Items from a dataset:
....

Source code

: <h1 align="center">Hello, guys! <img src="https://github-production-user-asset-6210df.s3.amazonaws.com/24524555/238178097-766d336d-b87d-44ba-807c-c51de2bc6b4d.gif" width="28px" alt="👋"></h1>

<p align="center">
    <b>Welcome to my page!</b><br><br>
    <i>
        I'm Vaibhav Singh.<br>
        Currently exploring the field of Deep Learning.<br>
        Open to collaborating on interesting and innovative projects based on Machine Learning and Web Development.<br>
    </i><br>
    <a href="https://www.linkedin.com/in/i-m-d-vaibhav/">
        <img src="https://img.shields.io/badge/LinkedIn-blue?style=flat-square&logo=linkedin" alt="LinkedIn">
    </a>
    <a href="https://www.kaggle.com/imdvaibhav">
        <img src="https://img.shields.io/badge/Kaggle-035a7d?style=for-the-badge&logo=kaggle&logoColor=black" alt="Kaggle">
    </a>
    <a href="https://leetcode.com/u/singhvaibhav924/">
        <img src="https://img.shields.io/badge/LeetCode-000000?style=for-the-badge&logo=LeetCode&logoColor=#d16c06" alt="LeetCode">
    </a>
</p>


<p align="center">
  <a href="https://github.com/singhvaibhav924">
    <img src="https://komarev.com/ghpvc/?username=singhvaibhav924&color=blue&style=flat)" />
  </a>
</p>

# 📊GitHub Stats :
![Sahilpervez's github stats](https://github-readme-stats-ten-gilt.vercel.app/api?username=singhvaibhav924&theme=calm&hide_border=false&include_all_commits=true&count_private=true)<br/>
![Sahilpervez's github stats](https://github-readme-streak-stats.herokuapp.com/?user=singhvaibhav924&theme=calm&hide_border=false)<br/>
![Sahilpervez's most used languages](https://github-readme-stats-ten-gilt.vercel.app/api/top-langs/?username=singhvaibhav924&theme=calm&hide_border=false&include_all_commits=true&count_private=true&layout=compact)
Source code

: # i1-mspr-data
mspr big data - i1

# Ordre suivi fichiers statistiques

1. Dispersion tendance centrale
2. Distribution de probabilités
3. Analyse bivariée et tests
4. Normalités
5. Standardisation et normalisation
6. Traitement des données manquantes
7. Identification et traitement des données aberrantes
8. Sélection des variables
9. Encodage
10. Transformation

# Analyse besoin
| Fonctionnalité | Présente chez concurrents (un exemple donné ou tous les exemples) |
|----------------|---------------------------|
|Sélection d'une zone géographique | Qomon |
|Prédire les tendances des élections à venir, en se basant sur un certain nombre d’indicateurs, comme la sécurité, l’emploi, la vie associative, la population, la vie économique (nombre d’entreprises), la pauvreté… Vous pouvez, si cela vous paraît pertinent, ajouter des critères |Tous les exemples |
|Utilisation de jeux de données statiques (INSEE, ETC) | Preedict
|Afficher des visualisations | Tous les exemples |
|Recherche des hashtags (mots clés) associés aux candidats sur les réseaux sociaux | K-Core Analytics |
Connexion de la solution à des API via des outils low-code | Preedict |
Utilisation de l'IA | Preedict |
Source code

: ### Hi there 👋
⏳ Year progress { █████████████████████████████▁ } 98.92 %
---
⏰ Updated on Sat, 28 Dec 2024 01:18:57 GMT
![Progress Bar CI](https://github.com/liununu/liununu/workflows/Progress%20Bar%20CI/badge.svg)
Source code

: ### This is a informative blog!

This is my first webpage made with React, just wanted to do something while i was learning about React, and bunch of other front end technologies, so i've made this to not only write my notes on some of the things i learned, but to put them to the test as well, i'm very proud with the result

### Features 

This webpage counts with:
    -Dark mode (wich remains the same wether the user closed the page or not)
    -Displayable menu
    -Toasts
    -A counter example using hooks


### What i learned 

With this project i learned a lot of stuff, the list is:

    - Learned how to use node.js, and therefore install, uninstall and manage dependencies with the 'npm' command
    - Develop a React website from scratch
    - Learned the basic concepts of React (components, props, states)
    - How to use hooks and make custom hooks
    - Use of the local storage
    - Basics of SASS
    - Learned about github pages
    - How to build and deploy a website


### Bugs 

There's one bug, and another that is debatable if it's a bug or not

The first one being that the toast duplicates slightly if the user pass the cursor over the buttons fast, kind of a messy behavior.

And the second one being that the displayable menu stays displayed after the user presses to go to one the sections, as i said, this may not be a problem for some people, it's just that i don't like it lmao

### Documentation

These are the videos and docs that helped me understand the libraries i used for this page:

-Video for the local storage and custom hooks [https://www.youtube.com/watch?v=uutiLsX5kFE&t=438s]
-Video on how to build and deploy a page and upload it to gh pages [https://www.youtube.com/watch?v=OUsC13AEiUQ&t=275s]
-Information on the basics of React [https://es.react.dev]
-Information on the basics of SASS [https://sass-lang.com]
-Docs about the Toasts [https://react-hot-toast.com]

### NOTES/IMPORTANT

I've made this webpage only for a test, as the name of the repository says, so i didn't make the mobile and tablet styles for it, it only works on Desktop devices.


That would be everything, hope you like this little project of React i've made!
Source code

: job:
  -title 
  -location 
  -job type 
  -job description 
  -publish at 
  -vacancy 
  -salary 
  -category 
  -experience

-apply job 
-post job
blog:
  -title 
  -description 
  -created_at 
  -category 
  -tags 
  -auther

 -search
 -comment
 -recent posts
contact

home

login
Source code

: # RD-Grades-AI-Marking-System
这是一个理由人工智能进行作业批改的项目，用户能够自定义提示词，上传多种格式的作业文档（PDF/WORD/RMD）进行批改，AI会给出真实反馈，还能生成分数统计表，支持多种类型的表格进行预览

....

● **Directions for this task**: Within the records, on how many lines does the word "true" appear? Provide the number alone.

● **Written answer**: 2